Migration Playbook for Agents
Agent-facing decision tree + recipes for making schema and permission changes in Mantle/DSQL projects. Use this when you need to "do a migration" and want a single page that tells you exactly which path to take.
For the full reference (DSQL constraints table, validation tooling details, troubleshooting), see Database Changes.
Decision Tree
Need a schema change?
├── Adding a column?
│ ├── Nullable? ─────────────────► S1: ADD COLUMN nullable (additive ALTER, metadata-only)
│ ├── NOT NULL with backfill? ──► S14: ADD nullable → UPDATE backfill → SET NOT NULL (recreation)
│ └── NOT NULL or DEFAULT? ─────► S2: ADD COLUMN ... NOT NULL/DEFAULT (recreation — automatic)
├── Dropping a column? ───────────► S5: DROP COLUMN (recreation — automatic)
├── Changing a column type? ──────► S6: ALTER COLUMN TYPE (recreation — automatic)
├── Renaming a column? ───────────► S7: drizzle-kit requires TTY → use --custom + manual ALTER
├── Adding an index? ─────────────► S3: CREATE INDEX (auto ASYNC)
├── Adding a unique constraint?
│ ├── Want onConflict-eligible? ─► S4a: uniqueIndex() → CREATE UNIQUE INDEX (preferred)
│ └── Want constraint semantics? ─► S4b: .unique() → ADD CONSTRAINT (recreation)
└── Tightening nullable → NOT NULL? ► S14: ADD nullable → backfill → SET NOT NULL (recreation)
Need a data migration?
└── Hand-write SQL + manual journal entry ► S9: hand-written recipe
After ANY schema change:
1. mantle generate permissions (if Lambda table access changed)

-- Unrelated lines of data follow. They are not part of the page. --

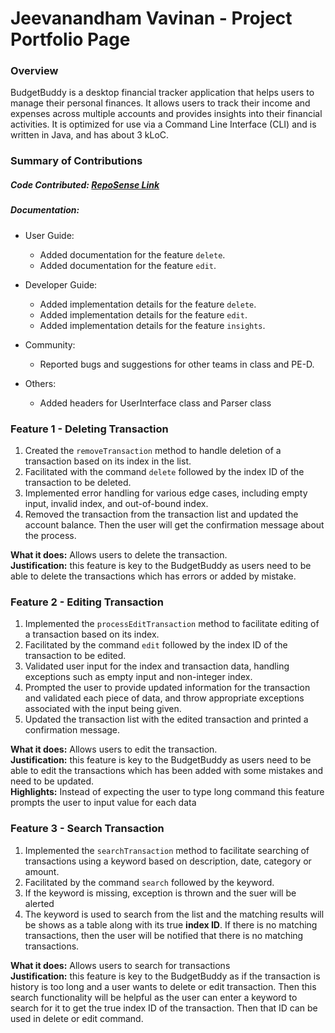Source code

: # Jeevanandham Vavinan - Project Portfolio Page

### Overview
BudgetBuddy is a desktop financial tracker application that helps users to manage their personal finances. It allows
users to track their income and expenses across multiple accounts and provides insights into their financial activities.
It is optimized for use via a Command Line Interface (CLI) and is written in Java, and has about 3 kLoC.

### Summary of Contributions
##### Code Contributed: [RepoSense Link](https://nus-cs2113-ay2324s2.github.io/tp-dashboard/?search=vavinan&breakdown=true&sort=groupTitle%20dsc&sortWithin=title&since=2024-02-23&timeframe=commit&mergegroup=&groupSelect=groupByRepos&checkedFileTypes=docs~functional-code~test-code~other)
##### Documentation:
   * User Guide:
      * Added documentation for the feature `delete`.
      * Added documentation for the feature `edit`.
   * Developer Guide:
      * Added implementation details for the feature `delete`.
      * Added implementation details for the feature `edit`.
      * Added implementation details for the feature `insights`.
   
   * Community:
      * Reported bugs and suggestions for other teams in class and PE-D.
     
   * Others:
      * Added headers for UserInterface class and Parser class
### Feature 1 - Deleting Transaction

1. Created the `removeTransaction` method to handle deletion of a transaction based on its index in the list.
2. Facilitated with the command `delete` followed by the index ID of the transaction to be deleted.
3. Implemented error handling for various edge cases, including empty input, invalid index, and out-of-bound
   index.
4. Removed the transaction from the transaction list and updated the account balance. Then the user will
   get the confirmation message about the process.

**What it does:** Allows users to delete the transaction. <br>
**Justification:** this feature is key to the BudgetBuddy as users need to be able to delete the transactions
which has errors or added by mistake.

### Feature 2 - Editing Transaction

1. Implemented the `processEditTransaction` method to facilitate editing of a transaction based on its index.
2. Facilitated by the command `edit` followed by the index ID of the transaction to be edited.
3. Validated user input for the index and transaction data, handling exceptions such as empty input and
   non-integer index.
4. Prompted the user to provide updated information for the transaction and validated each piece of data,
   and throw appropriate exceptions associated with the input being given.
5. Updated the transaction list with the edited transaction and printed a confirmation message.
   
**What it does:** Allows users to edit the transaction.<br>
**Justification:** this feature is key to the BudgetBuddy as users need to be able to edit the transactions 
which has been added with some mistakes and need to be updated. <br>
**Highlights:** Instead of expecting the user to type long command this feature prompts the user to input 
value for each data

### Feature 3 - Search Transaction

1. Implemented the `searchTransaction` method to facilitate searching of transactions using a keyword 
   based on description, date, category or amount.
2. Facilitated by the command `search` followed by the keyword.
3. If the keyword is missing, exception is thrown and the suer will be alerted
4. The keyword is used to search from the list and the matching results will be shows as a table along 
   with its true **index ID**. If there is no matching transactions, then the user will be notified that there is no matching transactions.

**What it does:** Allows users to search for transactions<br>
**Justification:** this feature is key to the BudgetBuddy as if the transaction is history is too long and 
a user wants to delete or edit transaction. Then this search functionality will be helpful as the user can 
enter a keyword to search for it to get the true index ID of the transaction. Then that ID can be used in 
delete or edit command.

2. mantle check migrations (always — catches journal drift)
3. mantle db check-dsql (always — catches DSQL incompatibilities)
4. mantle deploy --stage staging (auto-builds; runs MigrateDSQL)
Deploy failed mid-batch?
└── S13: idempotent retry — fix the failing migration, redeploy
Recreation failed mid-step?
└── Recreation recovery recipe (below)
Squashing migration history?
└── Phase 7 consolidation recipe (below)The Universal Workflow
Every schema change follows the same 5 steps:
# 1. Edit schema
$EDITOR src/db/schema.ts
# 2. Generate migration SQL
npx mantle db generate # for adds/drops/renames Drizzle handles
npx mantle db generate --custom --name <desc> # agent-safe (always available)
# 3. Validate locally — no deploy required
npx mantle check migrations # journal ↔ SQL file consistency
npx mantle db check-dsql # DSQL compatibility classification per statement
npx mantle db migrate --dry-run # preview against mock schema (no mutations)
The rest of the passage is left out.